_ACTIVITY_: Quote, without any change, the line that contains "architecture can be" and all lines that follow it to the end of the data below.

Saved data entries
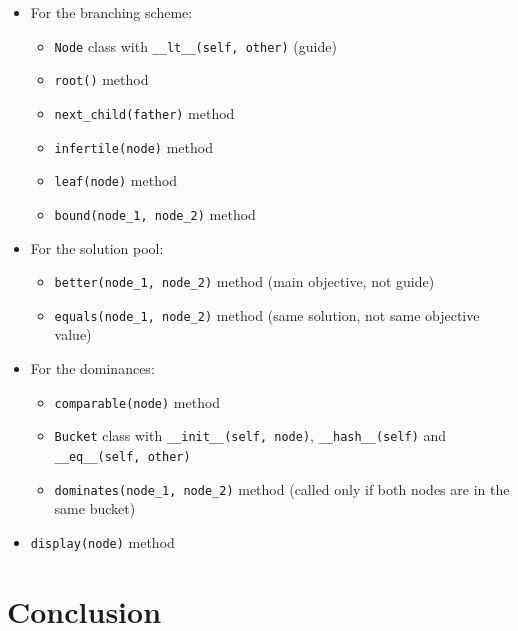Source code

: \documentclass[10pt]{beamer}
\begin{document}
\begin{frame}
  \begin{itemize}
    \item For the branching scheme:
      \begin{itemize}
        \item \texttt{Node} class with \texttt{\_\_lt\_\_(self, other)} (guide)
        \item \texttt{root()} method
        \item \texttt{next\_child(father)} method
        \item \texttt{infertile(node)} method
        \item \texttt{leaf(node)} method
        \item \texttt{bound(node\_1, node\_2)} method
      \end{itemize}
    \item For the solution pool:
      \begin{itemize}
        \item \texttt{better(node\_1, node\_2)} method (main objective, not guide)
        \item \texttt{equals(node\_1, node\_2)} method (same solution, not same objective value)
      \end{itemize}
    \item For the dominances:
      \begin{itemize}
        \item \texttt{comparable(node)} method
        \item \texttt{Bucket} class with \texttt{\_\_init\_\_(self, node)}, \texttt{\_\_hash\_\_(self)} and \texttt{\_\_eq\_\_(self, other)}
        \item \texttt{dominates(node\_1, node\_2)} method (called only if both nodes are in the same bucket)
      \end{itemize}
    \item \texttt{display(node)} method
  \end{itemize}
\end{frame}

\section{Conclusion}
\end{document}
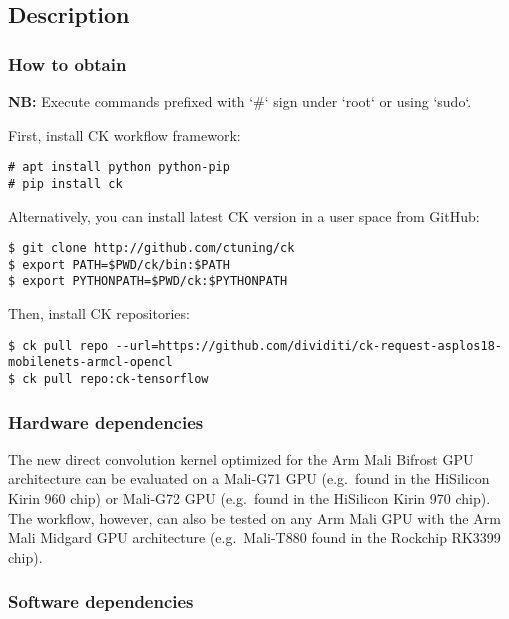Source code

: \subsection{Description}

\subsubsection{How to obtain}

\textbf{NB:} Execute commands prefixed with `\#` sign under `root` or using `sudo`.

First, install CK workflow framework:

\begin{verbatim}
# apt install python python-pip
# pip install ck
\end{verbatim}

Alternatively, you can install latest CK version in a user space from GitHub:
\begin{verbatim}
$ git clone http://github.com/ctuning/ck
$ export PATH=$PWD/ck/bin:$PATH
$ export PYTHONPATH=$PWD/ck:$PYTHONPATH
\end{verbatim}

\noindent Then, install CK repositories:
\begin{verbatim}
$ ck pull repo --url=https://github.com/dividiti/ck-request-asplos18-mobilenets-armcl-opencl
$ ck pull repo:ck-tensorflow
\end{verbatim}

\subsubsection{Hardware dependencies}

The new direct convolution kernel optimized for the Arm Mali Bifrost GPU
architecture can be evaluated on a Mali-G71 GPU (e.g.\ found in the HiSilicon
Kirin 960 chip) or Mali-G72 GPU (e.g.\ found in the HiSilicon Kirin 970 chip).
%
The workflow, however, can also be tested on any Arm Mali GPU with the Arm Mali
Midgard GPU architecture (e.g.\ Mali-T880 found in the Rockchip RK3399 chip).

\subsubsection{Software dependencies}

_SOLUTION_:
architecture can be evaluated on a Mali-G71 GPU (e.g.\ found in the HiSilicon
Kirin 960 chip) or Mali-G72 GPU (e.g.\ found in the HiSilicon Kirin 970 chip).
%
The workflow, however, can also be tested on any Arm Mali GPU with the Arm Mali
Midgard GPU architecture (e.g.\ Mali-T880 found in the Rockchip RK3399 chip).

\subsubsection{Software dependencies}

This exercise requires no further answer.